5 DECEMBER 1903, Page 10

Toledo and Madrid : their Records and Romances. By Leonard

Williams. With 65 Full-page Illustrations. (Cassell and Co. 12s. 6d.)—This is a sumptuous volume, liberally illustrated with beautiful photogravures of architecture, scenery, and paintings. The letterpress is hardly equal in merit to the pictures. But perhaps it is the right sort of thing for a Christmas gift-book,—a mingling of romance and reverie with archaeological gossip and some modern local colour. The author explains that his book was intended to be a good deal shorter, and that the respon- sibility for its being as long as it is "is principally Toledo's," the charm of this venerable ex-capital of Spain being so great "that thirty illustrations have nearly doubled, and that a couple of short chapters have ripened into thrice as many long ones. Madrid is less alluring. Her records, to be sure, are full of interest; but foreign usages imported by the Bourbon Kings are tending more and more to strip her of her quaintest and most national characteristics." Mr. Williams finds the two cities typical of opposite attitudes towards modern progress.
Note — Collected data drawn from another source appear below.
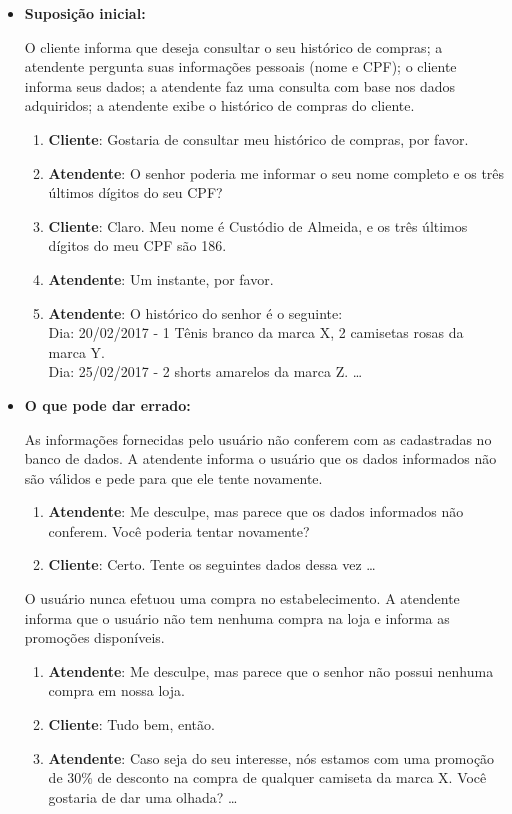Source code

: \begin{itemize}
    \item \textbf{Suposição inicial:}
    
    O cliente informa que deseja consultar o seu histórico de compras; a atendente pergunta suas informações pessoais (nome e CPF); o cliente informa seus dados; a atendente faz uma consulta com base nos dados adquiridos; a atendente exibe o histórico de compras do cliente.
    
    \begin{enumerate}
        \item \textbf{Cliente}: Gostaria de consultar meu histórico de compras, por favor.
        \item \textbf{Atendente}: O senhor poderia me informar o seu nome completo e os três últimos dígitos do seu CPF?
        \item \textbf{Cliente}: Claro. Meu nome é Custódio de Almeida, e os três últimos dígitos do meu CPF são 186.
        \item \textbf{Atendente}: Um instante, por favor.
        \item \textbf{Atendente}: O histórico do senhor é o seguinte: \\
        Dia: 20/02/2017 - 1 Tênis branco da marca X, 2 camisetas rosas da marca Y.\\
        Dia: 25/02/2017 - 2 shorts amarelos da marca Z.
        \ldots
    \end{enumerate}
    
    \item \textbf{O que pode dar errado:}
    
    As informações fornecidas pelo usuário não conferem com as cadastradas no banco de dados. A atendente informa o usuário que os dados informados não são válidos e pede para que ele tente novamente.
    
    \begin{enumerate}
        \item \textbf{Atendente}: Me desculpe, mas parece que os dados informados não conferem. Você poderia tentar novamente?
        \item \textbf{Cliente}: Certo. Tente os seguintes dados dessa vez \ldots
    \end{enumerate}
    
    O usuário nunca efetuou uma compra no estabelecimento. A atendente informa que o usuário não tem nenhuma compra na loja e informa as promoções disponíveis.
    
    \begin{enumerate}
        \item \textbf{Atendente}: Me desculpe, mas parece que o senhor não possui nenhuma compra em nossa loja.
        \item \textbf{Cliente}: Tudo bem, então.
        \item \textbf{Atendente}: Caso seja do seu interesse, nós estamos com uma promoção de 30\% de desconto na compra de qualquer camiseta da marca X. Você gostaria de dar uma olhada? \ldots
    \end{enumerate}
    

\end{itemize}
The motto of Toledo is defiance, that of Madrid subservience to

it. "There are positively Madrilenos who deem it no disgrace to ride in motor-cars or play football Toledo, on the other hand, is constant to the Roman, the Visigoth, and the Moslem." Too solid and ponderous to be a convenient travelling companion, the book is one to buy on one's return from a tour in Spain, and look through at leisure.